TASK STATEMENT: Reproduce the line that contains "during shower scene" and every line after it through the end of the records, exactly, with nothing added.

GIVEN ENTRIES:
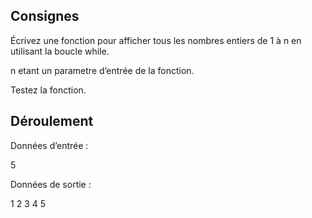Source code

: ## Consignes

Écrivez une fonction pour afficher tous les nombres entiers de 1 à n en utilisant la boucle while.

n etant un parametre d’entrée de la fonction.

Testez la fonction.

## Déroulement

Données d’entrée :

5

Données de sortie :

1 2 3 4 5
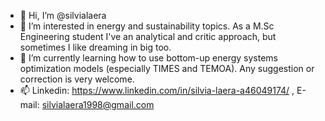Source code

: - 👋 Hi, I’m @silvialaera
- 👀 I’m interested in energy and sustainability topics. As a M.Sc Engineering student I've an analytical and critic approach, but sometimes I like dreaming in big too. 
- 🌱 I’m currently learning how to use bottom-up energy systems optimization models (especially TIMES and TEMOA). Any suggestion or correction is very welcome. 
- 📫 Linkedin: https://www.linkedin.com/in/silvia-laera-a46049174/ , E-mail: silvialaera1998@gmail.com 

<!---
silvialaera/silvialaera is a ✨ special ✨ repository because its `README.md` (this file) appears on your GitHub profile.
You can click the Preview link to take a look at your changes.
--->

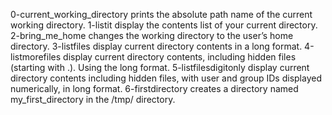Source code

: 0-current_working_directory prints the absolute path name of the current working directory.
1-listit display the contents list of your current directory.
2-bring_me_home changes the working directory to the user’s home directory.
3-listfiles display current directory contents in a long format.
4-listmorefiles display current directory contents, including hidden files (starting with .). Using the long format.
5-listfilesdigitonly display current directory contents including hidden files, with user and group IDs displayed numerically, in long format.
6-firstdirectory creates a directory named my_first_directory in the /tmp/ directory.
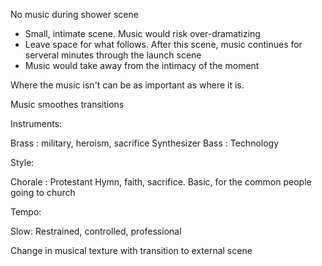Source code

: No music during shower scene
- Small, intimate scene. Music would risk over-dramatizing
- Leave space for what follows. After this scene, music continues for serveral minutes through the launch scene
- Music would take away from the intimacy of the moment

Where the music isn't can be as important as where it is.

Music smoothes transitions

Instruments:

Brass : military, heroism, sacrifice
Synthesizer Bass : Technology

Style:

Chorale : Protestant Hymn, faith, sacrifice. Basic, for the common people going to church

Tempo:

Slow: Restrained, controlled, professional 

Change in musical texture with transition to external scene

ANSWER TO THIS PROBLEM:
: No music during shower scene
- Small, intimate scene. Music would risk over-dramatizing
- Leave space for what follows. After this scene, music continues for serveral minutes through the launch scene
- Music would take away from the intimacy of the moment

Where the music isn't can be as important as where it is.

Music smoothes transitions

Instruments:

Brass : military, heroism, sacrifice
Synthesizer Bass : Technology

Style:

Chorale : Protestant Hymn, faith, sacrifice. Basic, for the common people going to church

Tempo:

Slow: Restrained, controlled, professional 

Change in musical texture with transition to external scene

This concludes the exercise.